Quando poi ci chiediamo in che modo orientarci a questa vita eterna, come incamminarci verso di essa, lo sguardo viene brutalmente riportato in basso, su situazioni molto terrene, a anche molto attuali, e molto concrete. È lo sguardo (e non solo lo sguardo, evidentemente, ma tutto: mani, piedi, cuore, intelligenza, volontà…) chiamato a orientarsi verso chi ha fame, chi ha sete, chi è nudo, malato, straniero, prigioniero…
Il sentiero che conduce alla vita eterna non passa attraverso le nuvole, ma attraverso questa nostra vita terrena complicata, piena di problemi, e soprattutto passa attraverso l’incontro con chi più patisce, viene scartato, dimenticato, trascurato…
Inutile sottolineare quanta attualità ci sia nelle “cose concrete” indicate da Gesù: perché ci sono ancora milioni di persone che soffrono di fame, che non hanno accesso all’acqua, che non hanno condizioni dignitose di vita, ci sono malati e anziani trascurati, prigionieri maltrattati, profughi e migranti che muoiono cercando una vita migliore – li abbiamo visti ancora una volta, ahimè, anche in questi ultimi giorni, a grande vergogna nostra, del nostro Paese, della nostra Europa!
Naturalmente, grazie a Dio che sostiene la buona volontà di tanti uomini e donne, non c’è solo questo: ci sono appunto tante e tanti, anche sconosciuti, anche di quelli che alla fine diranno: «Ma davvero, Signore, ti abbiamo visto affamato e ti abbiamo dato da mangiare, o assetato e ti abbiamo dato da bere, o straniero e ti abbiamo accolto, o nudo e ti abbiamo vestito, o malato o in carcere e siamo venuti a visitarti? Ma quando mai?» (cf. vv. 37-39). «E il re risponderà loro: “In verità io vi dico: tutto quello che avete fatto a uno solo di questi miei fratelli più piccoli, l’avete fatto a me”» (v. 40).
La strada della «vita eterna» è questa. Non chiede di dare l’assalto al cielo, ma di chinarsi umilmente su questa terra, nella quale il Figlio di Dio ha messo la sua dimora, scendendo così in basso da scegliere, come trono di gloria, la croce di un malfattore, e identificandosi con chi sta all’ultimo posto e viene spesso scartato ed emarginato.

L’intenzione particolare di questa celebrazione in memoria del Servo di Dio don Luigi Giussani, come abbiamo ascoltato, dice così: «Nella memoria grata di don Giussani chiediamo al Signore di poter corrispondere con tutta la nostra vita all’invito rivoltoci da Papa Francesco il 15 ottobre di accompagnarlo nella profezia per la pace, nella profezia che indica la presenza di Dio nei poveri, nella profezia che annuncia la presenza di Dio in ogni nazione e cultura».

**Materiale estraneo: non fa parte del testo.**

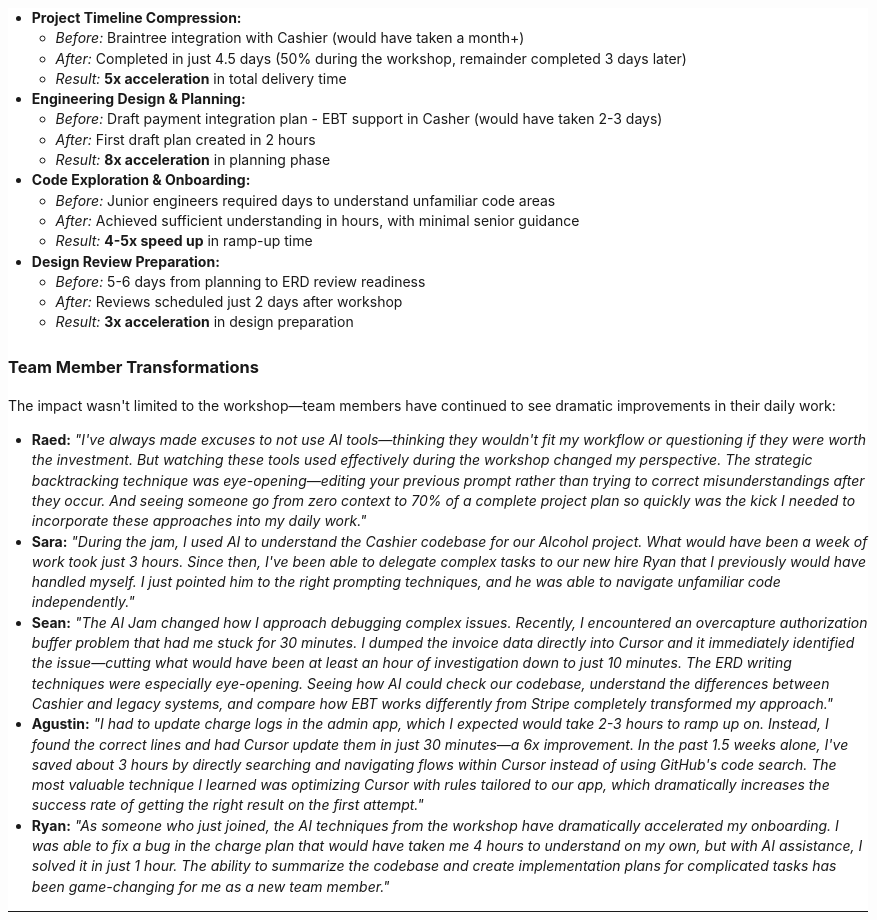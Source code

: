 *   **Project Timeline Compression:**
    *   _Before:_ Braintree integration with Cashier (would have taken a month+)
    *   _After:_ Completed in just 4.5 days (50% during the workshop, remainder completed 3 days later)
    *   _Result:_ **5x acceleration** in total delivery time
*   **Engineering Design & Planning:**
    *   _Before:_ Draft payment integration plan - EBT support in Casher (would have taken 2-3 days)
    *   _After:_ First draft plan created in 2 hours
    *   _Result:_ **8x acceleration** in planning phase
*   **Code Exploration & Onboarding:**
    *   _Before:_ Junior engineers required days to understand unfamiliar code areas
    *   _After:_ Achieved sufficient understanding in hours, with minimal senior guidance
    *   _Result:_ **4-5x speed up** in ramp-up time
*   **Design Review Preparation:**
    *   _Before:_ 5-6 days from planning to ERD review readiness
    *   _After:_ Reviews scheduled just 2 days after workshop
    *   _Result:_ **3x acceleration** in design preparation

### Team Member Transformations

The impact wasn't limited to the workshop—team members have continued to see dramatic improvements in their daily work:

*   **Raed:** _"I've always made excuses to not use AI tools—thinking they wouldn't fit my workflow or questioning if they were worth the investment. But watching these tools used effectively during the workshop changed my perspective. The strategic backtracking technique was eye-opening—editing your previous prompt rather than trying to correct misunderstandings after they occur. And seeing someone go from zero context to 70% of a complete project plan so quickly was the kick I needed to incorporate these approaches into my daily work."_
*   **Sara:** _"During the jam, I used AI to understand the Cashier codebase for our Alcohol project. What would have been a week of work took just 3 hours. Since then, I've been able to delegate complex tasks to our new hire Ryan that I previously would have handled myself. I just pointed him to the right prompting techniques, and he was able to navigate unfamiliar code independently."_
*   **Sean:** _"The AI Jam changed how I approach debugging complex issues. Recently, I encountered an overcapture authorization buffer problem that had me stuck for 30 minutes. I dumped the invoice data directly into Cursor and it immediately identified the issue—cutting what would have been at least an hour of investigation down to just 10 minutes. The ERD writing techniques were especially eye-opening. Seeing how AI could check our codebase, understand the differences between Cashier and legacy systems, and compare how EBT works differently from Stripe completely transformed my approach."_
*   **Agustin:** _"I had to update charge logs in the admin app, which I expected would take 2-3 hours to ramp up on. Instead, I found the correct lines and had Cursor update them in just 30 minutes—a 6x improvement. In the past 1.5 weeks alone, I've saved about 3 hours by directly searching and navigating flows within Cursor instead of using GitHub's code search. The most valuable technique I learned was optimizing Cursor with rules tailored to our app, which dramatically increases the success rate of getting the right result on the first attempt."_
*   **Ryan:** _"As someone who just joined, the AI techniques from the workshop have dramatically accelerated my onboarding. I was able to fix a bug in the charge plan that would have taken me 4 hours to understand on my own, but with AI assistance, I solved it in just 1 hour. The ability to summarize the codebase and create implementation plans for complicated tasks has been game-changing for me as a new team member."_

---
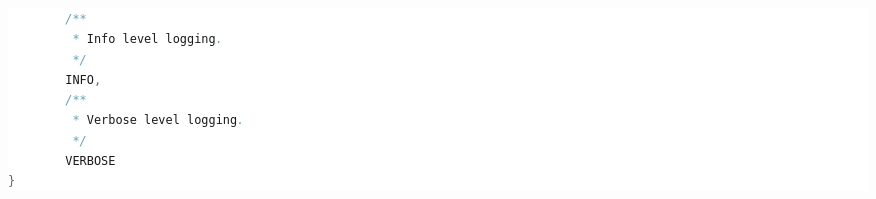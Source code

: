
 ```java
        /**
         * Info level logging.
         */
        INFO,
        /**
         * Verbose level logging.
         */
        VERBOSE
}
```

Mi sembra che il vangelo che abbiamo ascoltato orienti e illumini bene questa intenzione. La chiamata alla vita eterna, con cui si chiude il vangelo, ci ricorda qual è l’orizzonte ultimo della pace, appunto come pienezza della vita in Dio, che possiamo solo ricevere come suo dono immeritato, per cercare poi di diventarne servitori nel mondo.
Il criterio del giudizio, che il Signore ricorderà nell’ultimo giorno, è appunto quello dei poveri, nei quali Egli si fa presente. E poiché questo giudizio riguarda «tutti i popoli» (cf. Mt 25,32), sappiamo da dove partire, per annunciare la presenza di Dio in ogni nazione e cultura: partiamo dalla carità, partiamo dalla fraternità vissuta, perché ogni uomo, ogni donna, possa riconoscere vicino a sé, attraverso il fratello, la presenza piena di misericordia, perdono e salvezza, che Dio offre a ogni creatura.